The COVID-19 pandemic has changed many things in business, producing a new normal that all of us now operate in—and analytics is no exception.
“As companies adapt to the new normal created by COVID, one of the primary questions we’re asked in analytics is how to retrain artificial intelligence (AI) models with a more diverse data set,” said David Tareen, director of AI and analytics at SAS.
Tareen said that the pandemic altered the integrity of the analytic data models that many companies had in place. This required companies to redefine and retrain those models so the analytics could address new business and environmental conditions that the pandemic brought about.
SEE: How COVID-19 is disrupting the enterprise and what you can do about it (TechRepublic Premium)
In some cases, existing data models that had been so reliable suddenly began to underperform to the point that they needed tweaking. In other cases, companies lacked data and applications altogether to deal with the COVID crisis, and they had to find ways to obtain the data they needed and develop new analytics models quickly.
“in one case, airports had been using predictive modeling to understand and improve aircraft traffic flow,” Tareen said. “What they found with the pandemic was that these models had to be retrained and additional data sources added before the models could start accurately predicting the new normal traffic pattern that resulted from COVID.”
In some instances, new types of analytics data and applications had to rapidly be created to deal with the COVID crisis. The east Indian state of Odisha found itself in this situation.
Odisha wanted tools to measure the aggressiveness of the pandemic and determine how the pandemic was spreading. It also wanted analytics that could help it assess what the patient loads would be on healthcare facilities like hospitals and clinics, and how it could best manage quarantines and other measures needed to combat the advance of COVID. Finally, it wanted risk assessment tools.
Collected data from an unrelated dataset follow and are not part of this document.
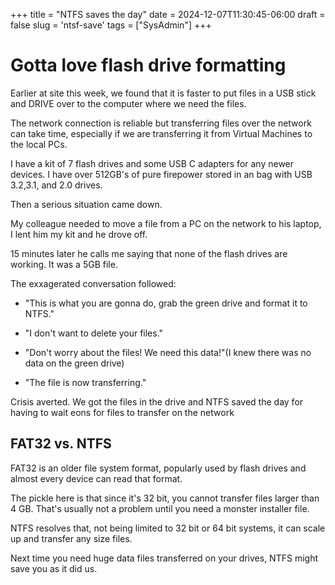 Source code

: +++
title = "NTFS saves the day"
date = 2024-12-07T11:30:45-06:00
draft = false
slug = 'ntsf-save'
tags = ["SysAdmin"]
+++

# Gotta love flash drive formatting

Earlier at site this week, we found that it is faster to put files in a USB stick and DRIVE over to the computer where we need the files.

The network connection is reliable but transferring files over the network can take time, especially if we are transferring it from Virtual Machines to the local PCs.

I have a kit of 7 flash drives and some USB C adapters for any newer devices. I have over 512GB's of pure firepower stored in an bag with USB 3.2,3.1, and 2.0 drives.

Then a serious situation came down.

My colleague needed to move a file from a PC on the network to his laptop, I lent him my kit and he drove off.

15 minutes later he calls me saying that none of the flash drives are working. It was a 5GB file.

The exxagerated conversation followed:

- "This is what you are gonna do, grab the green drive and format it to NTFS."

- "I don't want to delete your files."

- "Don't worry about the files! We need this data!"(I knew there was no data on the green drive)

- "The file is now transferring."

Crisis averted. We got the files in the drive and NTFS saved the day for having to wait eons for files to transfer on the network

## FAT32 vs. NTFS

FAT32 is an older file system format, popularly used by flash drives and almost every device can read that format.

The pickle here is that since it's 32 bit, you cannot transfer files larger than 4 GB. That's usually not a problem until you need a monster installer file.

NTFS resolves that, not being limited to 32 bit or 64 bit systems, it can scale up and transfer any size files. 

Next time you need huge data files transferred on your drives, NTFS might save you as it did us.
The problem was that Odisha didn’t have the data or the tools that were needed to do the job.
The on-the-ground issues Odisha was facing were critical. There were bottlenecks in mobilizing people and deployment of infrastructure due to the strict rules that were in place for the country lockdown. Logistics, road transport, trains, police personnel availability and resources at numerous government departments were some of the biggest hurdles.
To help meet the challenge, Odisha brought in SAS to help in a “ground floor” analytics project. “While the overall project delivery took four to six months, Odisha’s dashboard was built in only six weeks,” said Kunal Aman, head of marketing for SAS India. “Odisha used analytics for monitoring the virus transmission, infection rate, and state healthcare infrastructure readiness.”
SEE: Snowflake data warehouse platform: A cheat sheet (free PDF) (TechRepublic download)
What were the lessons learned from Odisha and the airports?
1. It’s necessary to roll with the changes
In any crisis (in this case, COVID) the underlying assumptions and fundamentals of analytics can radically change, rendering them ineffective. Companies must develop agile techniques to continuously refine and recalibrate their analytics so the analytics stay in step with what is happening on the ground.
2. You may need to ask for help
You can find yourself in a situation where you don’t have the internal analytics tooling or expertise to rapidly respond to a crisis at all. In these cases, assistance from knowledgeable vendor or consultant can help.
3. Analytics are essential for organizations to function
Finally, the COVID crisis may well be the inflection point that transformed analytics into a mission-critical capability. Without up-to-date analytics that can inform and actualize incident response, there are few ways for organizations to know what is going on in their environments at any point in time, how to assess risk or what to do.
This is how COVID transformed analytics from a “nice to have” to a “must have” corporate capability.